→ ABOUT THIS EXERCISE: Find every line below with the word "data". Then give only how many there are.

Segment Open

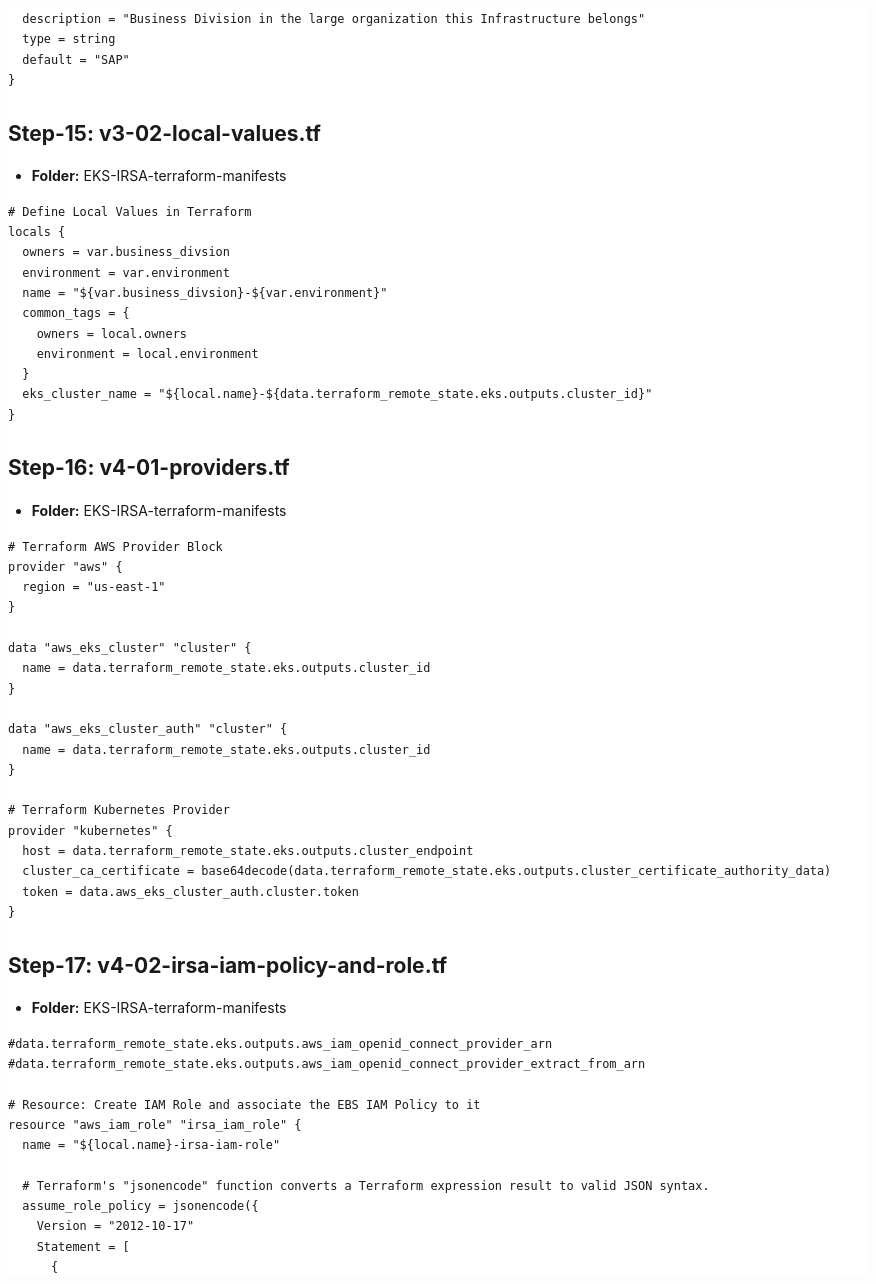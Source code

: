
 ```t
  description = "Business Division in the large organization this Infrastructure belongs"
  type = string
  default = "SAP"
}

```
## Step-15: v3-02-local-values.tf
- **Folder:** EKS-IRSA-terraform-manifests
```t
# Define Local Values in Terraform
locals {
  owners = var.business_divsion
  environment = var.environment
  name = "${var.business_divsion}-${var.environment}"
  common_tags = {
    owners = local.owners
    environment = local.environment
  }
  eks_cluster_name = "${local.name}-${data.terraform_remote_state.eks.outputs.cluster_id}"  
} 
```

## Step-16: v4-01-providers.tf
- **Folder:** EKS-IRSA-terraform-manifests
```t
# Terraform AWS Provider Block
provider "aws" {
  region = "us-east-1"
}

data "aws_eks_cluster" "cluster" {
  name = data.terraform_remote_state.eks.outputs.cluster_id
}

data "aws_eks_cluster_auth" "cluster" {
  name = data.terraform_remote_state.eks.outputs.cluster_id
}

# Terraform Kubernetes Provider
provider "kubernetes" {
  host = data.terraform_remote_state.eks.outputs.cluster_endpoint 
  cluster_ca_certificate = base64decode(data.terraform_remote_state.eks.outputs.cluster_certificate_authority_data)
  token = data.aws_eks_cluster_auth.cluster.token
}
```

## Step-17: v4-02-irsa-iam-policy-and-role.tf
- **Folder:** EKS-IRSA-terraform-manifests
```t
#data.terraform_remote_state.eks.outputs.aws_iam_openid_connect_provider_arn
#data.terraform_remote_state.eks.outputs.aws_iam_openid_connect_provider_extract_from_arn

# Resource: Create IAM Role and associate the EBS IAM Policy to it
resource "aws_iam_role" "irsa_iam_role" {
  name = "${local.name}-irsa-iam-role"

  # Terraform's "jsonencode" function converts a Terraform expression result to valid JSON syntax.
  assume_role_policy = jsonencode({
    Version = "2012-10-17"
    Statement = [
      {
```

Segment Closed

→ SOLUTION TO THIS TASK: 10